Según Álvaro Medina, historiador y crítico de arte, Vellojín aportó una nueva dimensión a la abstracción que en los años 60 realizaban Eduardo Ramírez Villamizar, Ómar Rayo, Fanny Sanín y Carlos Rojas.
“Lo primero que pensé es que era un abstracto más dentro de una tendencia que en el momento tenía auge, pero con los años descubrí que en su pintura hay una originalidad, unos contenidos y una posición mística que no permiten clasificarlo”, comenta Medina.
En ese sentido, el artista Álvaro Barrios, amigo de la infancia, escribió: “No perteneció al posmodernismo de Bernardo Salcedo o de Feliza Bursztyn. Y en el exclusivo club de Negret y Ramírez Villamizar, donde debería estar, no lo aceptan. Espero que el tiempo se encargue de darle su lugar”.

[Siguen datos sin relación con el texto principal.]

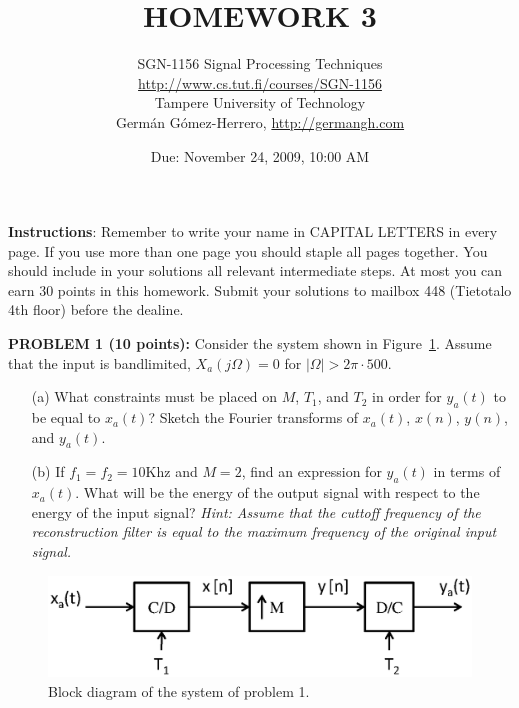 \documentclass[a4paper,11pt,oneside]{article}
\title{\large{\textbf{HOMEWORK 3}}}
\author{SGN-1156 Signal Processing Techniques\\
\url{http://www.cs.tut.fi/courses/SGN-1156}\\
Tampere University of Technology\\
Germ\'an G\'omez-Herrero, \url{http://germangh.com}}
\date{Due: November 24, 2009, 10:00 AM}
\begin{document}
\maketitle

\noindent \textbf{Instructions}: Remember to write your name in CAPITAL LETTERS in every page. If you use more than one page you should staple all pages together. You should include in your solutions all relevant intermediate steps. At most you can earn 30 points in this homework. Submit your solutions to mailbox 448 (Tietotalo 4th floor) before the dealine.
\vspace{1cm} 

\noindent \textbf{PROBLEM 1 (10 points):} Consider the system shown in Figure~\ref{fig1}. Assume that the input is bandlimited, $X_a(j\Omega)=0$ for $|\Omega|>2\pi\cdot 500$.

\begin{itemize}
\item[(a)] What constraints must be placed on $M$, $T_1$, and $T_{2}$ in order for $y_a(t)$ to be equal to $x_a(t)$? Sketch the Fourier transforms of $x_a(t)$, $x(n)$, $y(n)$, and $y_a(t)$.
\item[(b)] If $f_1=f_2=10$Khz and $M=2$, find an expression for $y_a(t)$ in terms of $x_a(t)$. What will be the energy of the output signal with respect to the energy of the input signal? \emph{Hint: Assume that the cuttoff frequency of the reconstruction filter is equal to the maximum frequency of the original input signal.}
\end{itemize}

\begin{figure}[h!]
\centering
\includegraphics[width=.8\textwidth]{fig1.eps}
\caption{Block diagram of the system of problem 1.}
\label{fig1}
\end{figure}
%


\vspace{2cm}
\end{document}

Para Vellojín, concebir la idea de un nuevo trabajo significaba sumergirse en un proceso que podía durar años. Su estudio, un espacio impecable en donde todo parecía dispuesto bajo el mismo orden inflexible de sus cuadros, era un santuario. Acostumbrado a trabajar sobre linos crudos, se acercaba a la tela con un cuidado casi contemplativo antes de crear con acrílico esas líneas rigurosas, acéticas y de impecable factura.

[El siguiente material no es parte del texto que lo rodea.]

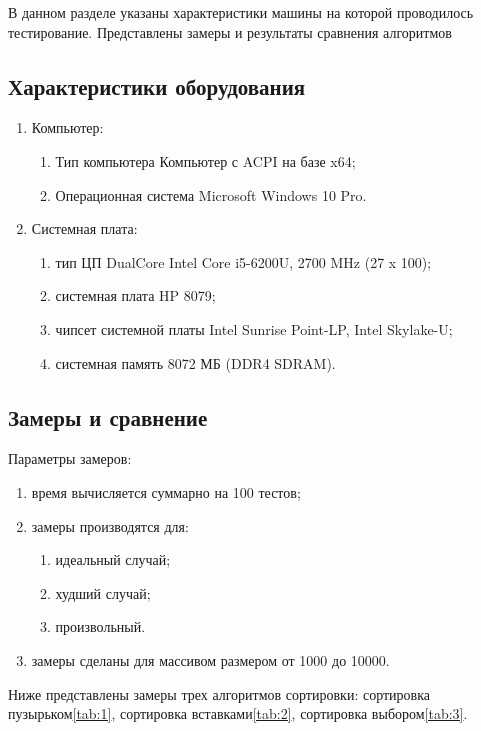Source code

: В данном разделе указаны характеристики машины на которой проводилось тестирование. Представлены замеры и результаты сравнения алгоритмов

\subsection{Характеристики оборудования}
	\begin{enumerate}
		\item Компьютер:
		\begin{enumerate}
			\item Тип компьютера   Компьютер с ACPI на базе x64;
			\item Операционная система   Microsoft Windows 10 Pro.
		\end{enumerate}
		\item Системная плата:
		\begin{enumerate}
			\item тип ЦП   DualCore Intel Core i5-6200U, 2700 MHz (27 x 100);
			\item системная плата   HP 8079;
			\item чипсет системной платы   Intel Sunrise Point-LP, Intel Skylake-U;
			\item системная память   8072 МБ (DDR4 SDRAM).
		\end{enumerate}
	\end{enumerate}

\subsection{Замеры и сравнение}
	
	Параметры замеров:
	\begin{enumerate}[1)]
		\item время вычисляется суммарно на 100 тестов;
		\item замеры производятся для:
		\begin{enumerate}
			\item идеальный случай;
			\item худший случай;
			\item произвольный.
		\end{enumerate}
		\item замеры сделаны для массивом размером от 1000 до 10000.
	\end{enumerate}

	Ниже представлены замеры трех алгоритмов сортировки: сортировка пузырьком\ref{tab:1}, сортировка вставками\ref{tab:2}, сортировка выбором\ref{tab:3}.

Sus cuadros eran hijos que detestaba soltar. “Solo quiso exponer donde Alonso Garcés, pero le costaba mucho exhibir; nunca iba a sus exposiciones y tampoco le gustaba vender sus cuadros. Quería que sus compradores apreciaran y respetaran la obra tanto como él”, cuenta Elena, su hermana.

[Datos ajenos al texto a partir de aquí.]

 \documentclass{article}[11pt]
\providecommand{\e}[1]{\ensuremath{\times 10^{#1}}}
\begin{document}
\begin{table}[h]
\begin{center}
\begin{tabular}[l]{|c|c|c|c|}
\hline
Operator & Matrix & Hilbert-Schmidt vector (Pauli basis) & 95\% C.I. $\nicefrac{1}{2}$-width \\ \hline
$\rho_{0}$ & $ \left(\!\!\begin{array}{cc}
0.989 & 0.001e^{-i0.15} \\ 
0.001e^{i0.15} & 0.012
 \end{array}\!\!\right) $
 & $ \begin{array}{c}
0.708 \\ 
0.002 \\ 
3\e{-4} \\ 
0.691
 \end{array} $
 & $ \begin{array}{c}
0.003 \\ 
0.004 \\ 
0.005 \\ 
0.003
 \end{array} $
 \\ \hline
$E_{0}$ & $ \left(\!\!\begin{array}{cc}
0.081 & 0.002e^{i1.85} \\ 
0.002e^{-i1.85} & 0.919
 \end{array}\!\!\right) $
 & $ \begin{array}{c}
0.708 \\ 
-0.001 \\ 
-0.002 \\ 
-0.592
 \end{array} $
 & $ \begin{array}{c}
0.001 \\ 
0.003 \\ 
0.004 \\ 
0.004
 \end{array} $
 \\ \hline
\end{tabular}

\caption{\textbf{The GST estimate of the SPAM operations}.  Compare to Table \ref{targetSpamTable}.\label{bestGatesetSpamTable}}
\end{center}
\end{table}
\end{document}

La artista Ana Mercedes Hoyos asegura “él no pertenecía al medio (...) No quería que lo sacaran de su entorno, tenía una introversión muy grande, pero también un gran anhelo de comunicar lo que hacía”.
‘Responsos’, muestra realizada en 2007, en la Galería de Garcés, fue la última del artista. “En sus últimos años se exacerbó su condición de ermitaño, pero jamás dejó de pintar porque, para él, el arte siempre fue sagrado –afirma el artista Umberto Giangrandi, uno de los pocos amigos que lo acompañó en los últimos años–. En su estudio dejó más de 200 obras con las que quería hacer algo grande, tal vez una retrospectiva. Siento que merecía más de lo que se le dio. Es muy doloroso que no haya existido nunca un libro con su obra”.
Su última serie –10 cuadros que solo unos pocos conocen– presenta una explosión del color en la que el artista se aleja de los blancos y negros para explorar el verde, el lila y el fucsia.
Poco antes de partir, por petición de una amiga, escribió en un pedazo de papel la última confesión sobre su obra: “Nunca he pintado una mentira”.